Una vez en pleno océano Atlántico, el viento moderó su furia y el
Gorgon
pudo navegar con todo el trapo desplegado. Así empezó la dotación a practicar y capacitarse en el uso de la artillería. Bajo cubierta se sudaba sangre. El trabajo de la primera cubierta de cañones era especialmente duro a causa del teniente que lo mandaba.

Ya Grenfell, el guardiamarina más antiguo, había advertido a Bolitho de lo que se les venía encima. El teniente de su grupo era un hueso, como se fue poniendo de manifiesto a medida que el buque se abría paso entre las islas Madeira y la costa marroquí, invisibles aún para los vigías situados en la cofa. El nombre del señor Piers Tregorren, cuarto teniente y encargado de los veintiocho cañones de mayor calibre del
Gorgon
, empezó a pesar sobre sus subordinados.

De tez morena y largo pelo lacio, el cuarto teniente parecía más un español o un gitano que un oficial de la Armada británica. Era alto, muy musculoso y corría continuamente de un lado a otro supervisando las prácticas de carga y disparo de todas las piezas. Los baos del entrepuente, traidores en la oscuridad reinante, le obligaban, cuando andaba hacia proa o popa, a bajar la cabeza y levantarla de nuevo, en un movimiento oscilante. Enorme, luchador e impaciente, era uno de esos oficiales a quienes no resulta fácil obedecer.

Bolitho notó al instante que el teniente le había cogido ojeriza. También Dancer, hábil en sortear los problemas y guardar energía para comer y dormir, notó que Tregorren se ensañaba especialmente con su amigo. Lo curioso era, pensó Bolitho, que Tregorren procedía, como él, de Cornualles. Lo normal hubiera sido que el afecto provocado por ese origen común pasara por encima de las incidencias militares.

Como resultado de esta hostilidad, Bolitho había sido ya destinado a tres turnos suplementarios de trabajo; en otra ocasión el teniente le ordenó permanecer en la cofa del mastelero mientras soplaba un vendaval, a la espera de una contraorden del jefe de guardia.

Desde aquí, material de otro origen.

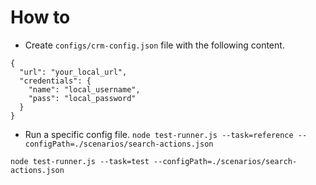 # How to
- Create `configs/crm-config.json` file with the following content.

```
{
  "url": "your_local_url",
  "credentials": {
    "name": "local_username",
    "pass": "local_password"
  }
}
```

- Run a specific config file.
`node test-runner.js --task=reference --configPath=./scenarios/search-actions.json`

`node test-runner.js --task=test --configPath=./scenarios/search-actions.json`
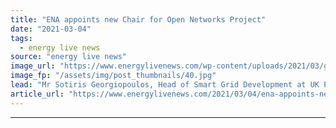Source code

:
 ```yaml
---
title: "ENA appoints new Chair for Open Networks Project"
date: "2021-03-04"
tags: 
  - energy live news
source: "energy live news"
image_url: "https://www.energylivenews.com/wp-content/uploads/2021/03/georgiopoulos.jpg"
image_fp: "/assets/img/post_thumbnails/40.jpg"
lead: "Mr Sotiris Georgiopoulos, Head of Smart Grid Development at UK Power Networks, will oversee the project’s work and progress "
article_url: "https://www.energylivenews.com/2021/03/04/ena-appoints-new-chair-for-open-networks-project/"
---
```


---
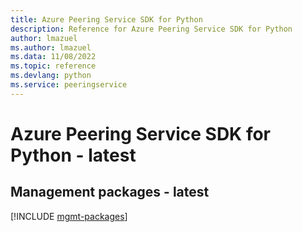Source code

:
 ```yaml
---
title: Azure Peering Service SDK for Python
description: Reference for Azure Peering Service SDK for Python
author: lmazuel
ms.author: lmazuel
ms.data: 11/08/2022
ms.topic: reference
ms.devlang: python
ms.service: peeringservice
---
```

# Azure Peering Service SDK for Python - latest

## Management packages - latest
[!INCLUDE [mgmt-packages](peering-service-mgmt-index.md)]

Trato riguroso, injusto sin duda, pero que hacía brotar entre sus compañeros muestras de solidaridad marinera. El joven Edén se le acercó con una jarra de miel de su madre, guardada en secreto para alguna necesidad superior. El artillero Tom Jehan, un oficial más bien gruñón, distante y siempre a popa del mamparo, como si le resultara indigno mezclarse con la chusma de guardiamarinas, ofreció a Bolitho un tazón de brandy de su propia reserva, diciendo que su cuerpo helado lo agradecería.

La constante práctica en la jarcia y en los cañones producía también su ración de incidentes.

Antes de cruzar la latitud de Gibraltar ya dos hombres habían desaparecido tras caer por la borda. Otro murió al partirse la espalda sobre un cañón de dieciocho libras, tras caer a cubierta desde la verga de la mayor. Su cuerpo fue envuelto en la lona de un coy y luego, cosido y bien lastrado con metralla, arrojado por la borda en una ceremonia mortuoria breve pero, para los recién llegados, repleta de emoción. El
Gorgon
proseguía su ruta empujado por un fresco viento del Noreste.